The anecdote, recounted by Army Col. Jeffrey Kain, chief of Army operations in Europe, appears in a Wall Street Journal historical report published Monday as part of the newspaper’s “USA250” series. Kain said he had a revelation while watching a video about the Palantir digital systems his unit had just begun using. The video featured a manager from Wendy’s explaining how the same system helps the fast-food chain manage its inventory of Thin Mints-flavored Frosty mix. “It blew my mind. I thought: That’s what we’re doing,” Kain told the Journal. “In our case it’s 155 artillery rounds, but it’s the same concept.”
Retired U.S. Army Gen. Joseph Votel, who has worked extensively in and with the private sector, told the Journal the relationship “goes beyond collaboration to true partnership in pursuing U.S. national-security objectives.” He noted “the subtle but steady shift from military to civilian-industry lead on things like research and development, emerging tech, new methods of manufacturing and opening new domains—cyber and space in particular.”
The Journal report traces the partnership’s origins to the Springfield Armory, a government factory established on President George Washington’s orders in 1794. The armory pioneered industrial techniques that later became private-sector pillars: interchangeable parts, assembly-line manufacturing, hourly wages, and full-time professional managers.
The Civil War, the report says, was the world’s first major conflict decided by industrial might. The Springfield Armory, which made fewer than 10,000 rifles in 1860, produced more than 800,000 over the following four years. Northern cities’ factories attracted more immigrants than the South, bolstering Union Army ranks, and Union commanders used private northern rail networks built for commerce to amplify those advantages.
During World War II, President Franklin D. Roosevelt recruited seasoned industrialists to lead a private-sector manufacturing surge. Carmakers produced airplanes, food canners made ammunition boxes, and the average time needed to assemble a “Liberty Ship” freighter fell from around eight months shortly after the attack on Pearl Harbor to barely one month by 1945. U.S. factories also kept allied Soviet forces provisioned.
After the war, the Pentagon funded private companies to develop rockets, aircraft, computers, and new materials for weapons systems. Digital computers were first created to model hydrogen-bomb explosions. The Boeing 747 jumbo jet, which democratized air travel in the 1970s, was made possible by powerful jet engines developed for the massive C-5 military transport plane in the 1960s.
The government also played a direct role in commercial infrastructure. Malcom McLean, a commercial shipper, invested his own money to build a container terminal in Vietnam’s Cam Ranh Bay to win a Pentagon contract. His shipping containers solved the military’s cargo problems and triggered a revolution in world trade; returning to the U.S. empty, the containers stopped in industrializing Japan to collect inexpensive consumer goods. The report notes the government forced rival shippers to agree on common container designs before the system could work.
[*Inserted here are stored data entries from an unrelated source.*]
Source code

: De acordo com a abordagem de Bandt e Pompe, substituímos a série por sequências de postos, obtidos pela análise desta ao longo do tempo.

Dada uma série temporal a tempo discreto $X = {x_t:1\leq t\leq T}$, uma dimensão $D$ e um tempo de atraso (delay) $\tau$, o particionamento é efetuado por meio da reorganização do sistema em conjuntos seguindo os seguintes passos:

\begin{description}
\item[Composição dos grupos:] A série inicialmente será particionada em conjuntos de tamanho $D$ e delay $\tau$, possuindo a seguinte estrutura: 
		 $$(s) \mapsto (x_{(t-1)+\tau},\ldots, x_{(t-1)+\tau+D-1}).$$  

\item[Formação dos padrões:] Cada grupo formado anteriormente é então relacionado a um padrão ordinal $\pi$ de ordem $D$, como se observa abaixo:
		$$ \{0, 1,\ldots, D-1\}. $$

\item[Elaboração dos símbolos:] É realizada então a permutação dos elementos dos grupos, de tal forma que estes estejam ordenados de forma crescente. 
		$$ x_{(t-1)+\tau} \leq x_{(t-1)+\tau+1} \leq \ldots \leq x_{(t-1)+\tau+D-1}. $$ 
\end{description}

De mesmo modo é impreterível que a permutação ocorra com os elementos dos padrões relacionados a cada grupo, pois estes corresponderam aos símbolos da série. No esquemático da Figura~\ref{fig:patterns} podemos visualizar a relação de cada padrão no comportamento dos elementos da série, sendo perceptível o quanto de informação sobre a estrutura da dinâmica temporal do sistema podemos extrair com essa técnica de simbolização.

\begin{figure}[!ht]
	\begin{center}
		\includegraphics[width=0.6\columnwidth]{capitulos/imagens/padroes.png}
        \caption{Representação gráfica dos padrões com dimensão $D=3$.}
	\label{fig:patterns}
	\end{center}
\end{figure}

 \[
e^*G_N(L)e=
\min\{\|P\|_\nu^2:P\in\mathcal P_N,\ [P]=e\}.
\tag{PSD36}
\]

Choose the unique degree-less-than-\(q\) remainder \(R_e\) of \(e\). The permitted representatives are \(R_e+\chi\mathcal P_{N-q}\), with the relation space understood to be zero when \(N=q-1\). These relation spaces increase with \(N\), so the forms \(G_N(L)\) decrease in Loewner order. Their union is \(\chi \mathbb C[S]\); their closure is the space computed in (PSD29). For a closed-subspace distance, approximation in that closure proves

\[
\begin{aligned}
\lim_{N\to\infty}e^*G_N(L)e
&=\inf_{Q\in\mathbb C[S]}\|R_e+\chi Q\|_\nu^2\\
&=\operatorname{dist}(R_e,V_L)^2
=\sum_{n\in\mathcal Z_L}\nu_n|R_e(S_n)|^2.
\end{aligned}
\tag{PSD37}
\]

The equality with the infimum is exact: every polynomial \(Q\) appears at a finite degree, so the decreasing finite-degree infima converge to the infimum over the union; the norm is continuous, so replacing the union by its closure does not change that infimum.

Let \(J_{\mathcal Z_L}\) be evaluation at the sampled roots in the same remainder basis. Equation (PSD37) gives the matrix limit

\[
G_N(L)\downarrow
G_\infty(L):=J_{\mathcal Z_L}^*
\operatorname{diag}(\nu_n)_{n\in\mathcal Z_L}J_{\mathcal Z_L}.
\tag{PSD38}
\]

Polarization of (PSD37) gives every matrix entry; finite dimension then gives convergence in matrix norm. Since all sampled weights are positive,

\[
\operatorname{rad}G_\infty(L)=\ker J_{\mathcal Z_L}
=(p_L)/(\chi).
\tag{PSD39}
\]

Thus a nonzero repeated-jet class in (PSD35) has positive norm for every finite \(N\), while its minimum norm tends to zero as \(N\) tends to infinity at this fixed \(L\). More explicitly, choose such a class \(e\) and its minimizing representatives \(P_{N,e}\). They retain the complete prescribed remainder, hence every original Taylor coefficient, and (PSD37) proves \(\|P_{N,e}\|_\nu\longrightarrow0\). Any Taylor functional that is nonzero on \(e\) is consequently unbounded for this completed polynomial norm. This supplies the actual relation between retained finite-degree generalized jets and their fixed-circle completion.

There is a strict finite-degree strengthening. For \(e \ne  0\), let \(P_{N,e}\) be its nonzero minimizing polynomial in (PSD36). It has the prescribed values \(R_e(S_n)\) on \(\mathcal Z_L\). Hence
Following the Cold War, the government granted public access to GPS, originally created to guide troops and weapons, and privatized the internet, which began as a distributed communications network designed to withstand a nuclear war.
President Dwight D. Eisenhower, a retired Army general, warned in his 1961 farewell address about “the potential for the disastrous rise of misplaced power” in what he called the military-industrial complex.